# Does anyone pups get naughty when tired?



## ad_1980 (Jan 28, 2009)

I swear Mika acts totally like human baby would - acts up when he's tired. By acting up i mean very disobedient and he just is very naughty. He picks up rubbish from outside and brings it inside and saying No doesn't work with him when he's like that. Drives me crazy!


----------



## Guest (Apr 8, 2009)

Oscar has toddler type temper tantrums if you won't play with him when he wants.


----------



## Guest (Apr 8, 2009)

I don't think it's confined to puppies, a lot of dogs seem to go deaf when tired


----------



## Guest (Apr 8, 2009)

rona said:


> I don't think it's confined to puppies, a lot of dogs seem to go deaf when tired


Bit like humans


----------



## Shazach (Dec 18, 2008)

ad_1980 said:


> I swear Mika acts totally like human baby would - acts up when he's tired. By acting up i mean very disobedient and he just is very naughty. He picks up rubbish from outside and brings it inside and saying No doesn't work with him when he's like that. Drives me crazy!


Yup!!! Zach still gets mouthy when he's tired.


----------



## haeveymolly (Mar 7, 2009)

Molly is 8 months and shes naughty when hungry, nip and nibbles picks things up that she knows she cant have maybe shes drawing my attention to her as if to say "dinner time". They are funny arnt they?


----------



## Lily's Mum (Jan 22, 2009)

If only Lily was only naughty when tired lol she is nughty from about 7 in the morning until 8 pm at night lol


----------



## Guest (Apr 8, 2009)

haeveymolly said:


> Molly is 8 months and shes naughty when hungry, nip and nibbles picks things up that she knows she cant have maybe shes drawing my attention to her as if to say "dinner time". They are funny arnt they?


Oscar does this too


----------



## bella7 (Feb 1, 2009)

Zac's 6 months and he always starts acting himself around 9pm goes proper mental! Runs around the table like a mad dog and just won't sit still, I can always tell when it's time for bed.
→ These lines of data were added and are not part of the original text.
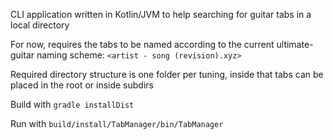 CLI application written in Kotlin/JVM to help searching for guitar tabs in a local directory

For now, requires the tabs to be named according to the current ultimate-guitar naming scheme:
`<artist - song (revision).xyz>`

Required directory structure is one folder per tuning, inside that tabs can be placed in the root or inside subdirs

Build with `gradle installDist`

Run with `build/install/TabManager/bin/TabManager`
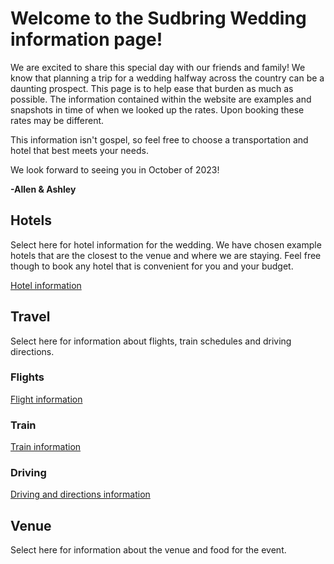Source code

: # Welcome to the Sudbring Wedding information page!

We are excited to share this special day with our friends and family! We know that planning a trip for a wedding halfway across the country can be a daunting prospect. This page is to help ease that burden as much as possible. The information contained within the website are examples and snapshots in time of when we looked up the rates. Upon booking these rates may be different.

This information isn't gospel, so feel free to choose a transportation and hotel that best meets your needs.

We look forward to seeing you in October of 2023!

**-Allen & Ashley**

## Hotels

Select here for hotel information for the wedding. We have chosen example hotels that are the closest to the venue and where we are staying. Feel free though to book any hotel that is convenient for you and your budget.

[Hotel information](hotels.md)

## Travel

Select here for information about flights, train schedules and driving directions. 

### Flights

[Flight information](flights.md)

### Train

[Train information](train.md)

### Driving

[Driving and directions information](driving.md)
## Venue

Select here for information about the venue and food for the event.
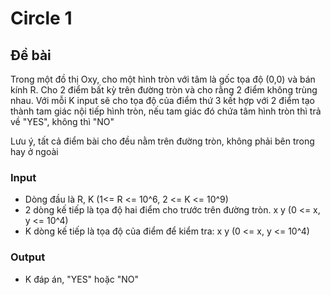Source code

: # Circle 1

## Đề bài

Trong một đồ thị Oxy, cho một hình tròn với tâm là gốc tọa độ (0,0) và bán kính R. Cho 2 điểm bất kỳ trên đường tròn và cho rằng 2 điểm không trùng nhau. Với mỗi K input sẽ cho tọa độ của điểm thứ 3 kết hợp với 2 điểm tạo thành tam giác nội tiếp hình tròn, nếu tam giác đó chứa tâm hình tròn thì trả về "YES", không thì "NO"

Lưu ý, tất cả điểm bài cho đều nằm trên đường tròn, không phải bên trong hay ở ngoài

### Input

- Dòng đầu là R, K (1<= R <= 10^6, 2 <= K <= 10^9)
- 2 dòng kế tiếp là tọa độ hai điểm cho trước trên đường tròn. x y (0 <= x, y <= 10^4)
- K dòng kế tiếp là tọa độ của điểm để kiểm tra: x y (0 <= x, y <= 10^4)

### Output

- K đáp án, "YES" hoặc "NO"
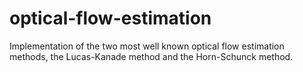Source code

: # optical-flow-estimation
Implementation of the two most well known optical flow estimation methods, the Lucas-Kanade method and the Horn-Schunck method.
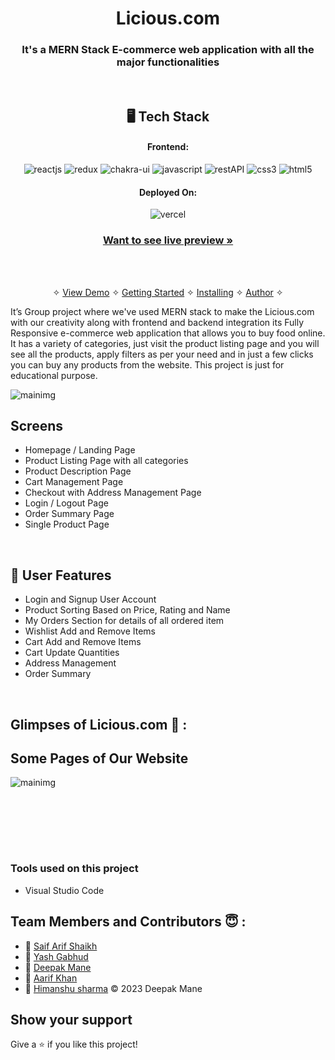 
<h1 align="center">Licious.com</h1>

<h3 align="center">It's a MERN Stack E-commerce web application with all the major functionalities</h3>

<br />


<h2 align="center">🖥️ Tech Stack</h2>


<h4 align="center">Frontend:</h4>

<p align="center">
  <img src="https://img.shields.io/badge/React-20232A?style=for-the-badge&logo=react&logoColor=61DAFB" alt="reactjs" />
  <img src="https://img.shields.io/badge/Redux-593D88?style=for-the-badge&logo=redux&logoColor=white" alt="redux" />
  <img src="https://img.shields.io/badge/Chakra%20UI-3bc7bd?style=for-the-badge&logo=chakraui&logoColor=white" alt="chakra-ui" />
  <img src="https://img.shields.io/badge/JavaScript-323330?style=for-the-badge&logo=javascript&logoColor=F7DF1E" alt="javascript" />
  <img src="https://img.shields.io/badge/Rest_API-02303A?style=for-the-badge&logo=react-router&logoColor=white" alt="restAPI" />
  <img src="https://img.shields.io/badge/CSS3-1572B6?style=for-the-badge&logo=css3&logoColor=white" alt="css3" />
  <img src="https://img.shields.io/badge/HTML5-E34F26?style=for-the-badge&logo=html5&logoColor=white" alt="html5" />
</p>




<h4 align="center">Deployed On:</h4>

<p align="center">
  <img src="https://img.shields.io/badge/Netlify-00C7B7?style=for-the-badge&logo=netlify&logoColor=white" alt="vercel" />
</p>



<h3 align="center"><a href="https://clone-licious-com.vercel.app/"><strong>Want to see live preview »</strong></a></h3>


<br />

<p align="center">
  <br />&#10023;
  <a href="#Demo">View Demo</a> &#10023;
  <a href="#Getting-Started">Getting Started</a> &#10023; 
  <a href="#Install">Installing</a> &#10023;
  <a href="#Contact">Author</a> &#10023;
</p>

It’s Group project where we've used MERN stack to make the Licious.com with our creativity along with frontend and backend integration
its Fully Responsive e-commerce web application that allows you to buy food online. It has a variety of categories, just visit the product listing page and you will see all the products, apply filters as per your need and in just a few clicks you can buy any products from the website. This project is just for educational purpose.

<img src="https://thedpmane.github.io/static/media/Licious.1321972b52b3e312bcf9.png" alt='mainimg'/>



<br />

## Screens 
- Homepage / Landing Page
- Product Listing Page with all categories
- Product Description Page
- Cart Management Page
- Checkout with Address Management Page
- Login / Logout Page
- Order Summary Page
- Single Product Page



<br />

 
## 🚀 User Features
- Login and Signup User Account
- Product Sorting Based on Price, Rating and Name
- My Orders Section for details of all ordered item
- Wishlist Add and Remove Items
- Cart Add and Remove Items 
- Cart Update Quantities 
- Address Management
- Order Summary

<br />

## Glimpses of Licious.com 🙈 :
## Some Pages of Our Website 
<img src="https://thedpmane.github.io/static/media/Licious.1321972b52b3e312bcf9.png" alt='mainimg'/>

<br/> <br/>


<br/>




<br />


### Tools used on this project

- Visual Studio Code

## Team Members and Contributors 😇 :

- 👤 [Saif Arif Shaikh](https://github.com/Saif-sk5417)
- 👤 [Yash Gabhud](https://github.com/Yash949444)
- 👤 [Deepak Mane](https://github.com/thedpmane)
- 👤 [Aarif Khan](https://github.com/AariF-ShazZ)
- 👤 [Himanshu sharma](https://github.com/himanshu7582901182)
© 2023 Deepak Mane



## Show your support

Give a ⭐️ if you like this project!

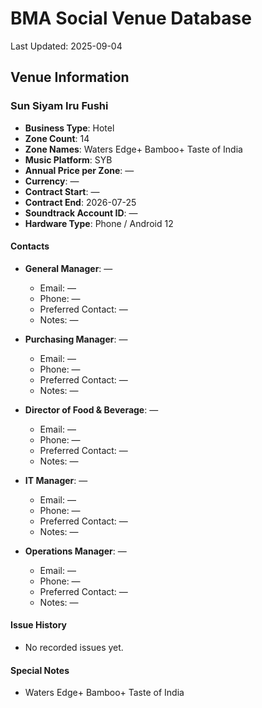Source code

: # BMA Social Venue Database

Last Updated: 2025-09-04

## Venue Information

### Sun Siyam Iru Fushi
- **Business Type**: Hotel
- **Zone Count**: 14
- **Zone Names**: Waters Edge+ Bamboo+ Taste of India
- **Music Platform**: SYB
- **Annual Price per Zone**: —
- **Currency**: —
- **Contract Start**: —
- **Contract End**: 2026-07-25
- **Soundtrack Account ID**: —
- **Hardware Type**: Phone / Android 12

#### Contacts
- **General Manager**: —
  - Email: —
  - Phone: —
  - Preferred Contact: —
  - Notes: —

- **Purchasing Manager**: —
  - Email: —
  - Phone: —
  - Preferred Contact: —
  - Notes: —

- **Director of Food & Beverage**: —
  - Email: —
  - Phone: —
  - Preferred Contact: —
  - Notes: —

- **IT Manager**: —
  - Email: —
  - Phone: —
  - Preferred Contact: —
  - Notes: —

- **Operations Manager**: —
  - Email: —
  - Phone: —
  - Preferred Contact: —
  - Notes: —

#### Issue History
- No recorded issues yet.

#### Special Notes
- Waters Edge+ Bamboo+ Taste of India
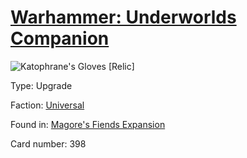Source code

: # [Warhammer: Underworlds Companion](https://guidokessels.github.io/wh-underworlds)

  

![Katophrane's Gloves [Relic]](https://warhammerunderworlds.com/wp-content/uploads/sites/6/2018/03/398_ENG.png)



Type: Upgrade

Faction: [Universal](https://guidokessels.github.io/wh-underworlds/factions/universal.md)

Found in: [Magore's Fiends Expansion](https://guidokessels.github.io/wh-underworlds/locations/magores-fiends-expansion.md)

Card number: 398
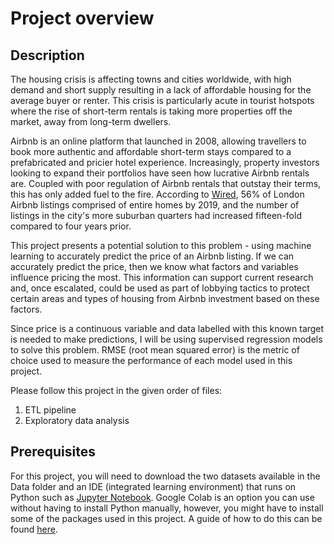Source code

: # Project overview

## Description 

The housing crisis is affecting towns and cities worldwide, with high demand and short supply resulting in a lack of affordable housing for the average buyer or renter. This crisis is particularly acute in tourist hotspots where the rise of short-term rentals is taking more properties off the market, away from long-term dwellers.

Airbnb is an online platform that launched in 2008, allowing travellers to book more authentic and affordable short-term stays compared to a prefabricated and pricier hotel experience. Increasingly, property investors looking to expand their portfolios have seen how lucrative Airbnb rentals are. Coupled with poor regulation of Airbnb rentals that outstay their terms, this has only added fuel to the fire. According to <a href='https://www.wired.co.uk/article/airbnb-london-short-term-rentals'>Wired</a>, 56% of London Airbnb listings comprised of entire homes by 2019, and the number of listings in the city's more suburban quarters had increased fifteen-fold compared to four years prior.

This project presents a potential solution to this problem - using machine learning to accurately predict the price of an Airbnb listing. If we can accurately predict the price, then we know what factors and variables influence pricing the most. This information can support current research and, once escalated, could be used as part of lobbying tactics to protect certain areas and types of housing from Airbnb investment based on these factors.

Since price is a continuous variable and data labelled with this known target is needed to make predictions, I will be using supervised regression models to solve this problem. RMSE (root mean squared error) is the metric of choice used to measure the performance of each model used in this project.

Please follow this project in the given order of files:

<ol>
    <li>ETL pipeline</li>
    <li>Exploratory data analysis</li>
</ol>

## Prerequisites

For this project, you will need to download the two datasets available in the Data folder and an IDE (integrated learning environment) that runs on Python such as <a href='https://noteable.io/jupyter-notebook/install-jupyter-notebook/'>Jupyter Notebook</a>. Google Colab is an option you can use without having to install Python manually, however, you might have to install some of the packages used in this project. A guide of how to do this can be found <a href='https://saturncloud.io/blog/how-to-install-python-packages-in-googles-colab/#:~:text=With%20Colab%2C%20you%20can%20run,how%20to%20install%20Python%20packages.'>here</a>.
At meal times he has a different type of bark really high pitched so even if I forget (god forbid!) he lets me know.


----------



## PoisonGirl (Oct 24, 2008)

When Dave is tired he refuses to 'come' in from the garden. Probably because when he was smaller I took him out for a pee then carried him into bed, so he waits for me to go get him when he can't be bothered walking.
Today I just went back inside after calling him and he stool looking in the window, decided that whatever I was doing was much more interesting than standing by himself and came in 

When he is tired he usually gets narky at Dixie and she tells him off for me. Lol. Bullseye is much smarter when it comes to beig tired, he either flops down where he is, or goes to bed. I wish Dave would learn to do that! 

x


----------



## ad_1980 (Jan 28, 2009)

I know he's a baby but instead of being a mischevious so and so why can't he just go to sleep when he's tired?! Why play up all the time? 

I should just ignore the bad behaviour i know but what if he eats something from outside that makes him sick?


----------



## corrine3 (Feb 22, 2009)

can sympathise with this post, fletcher gets naughty when tired, very nippy and stubborn, have to say its nothing serious tho and doesnt cause us much bother. why dont you put him to bed if he is tired? or does he need out for his night time pee? suppose u could take him out on the lead. dont know much to be honest as i'm a newbie.

Corrine


----------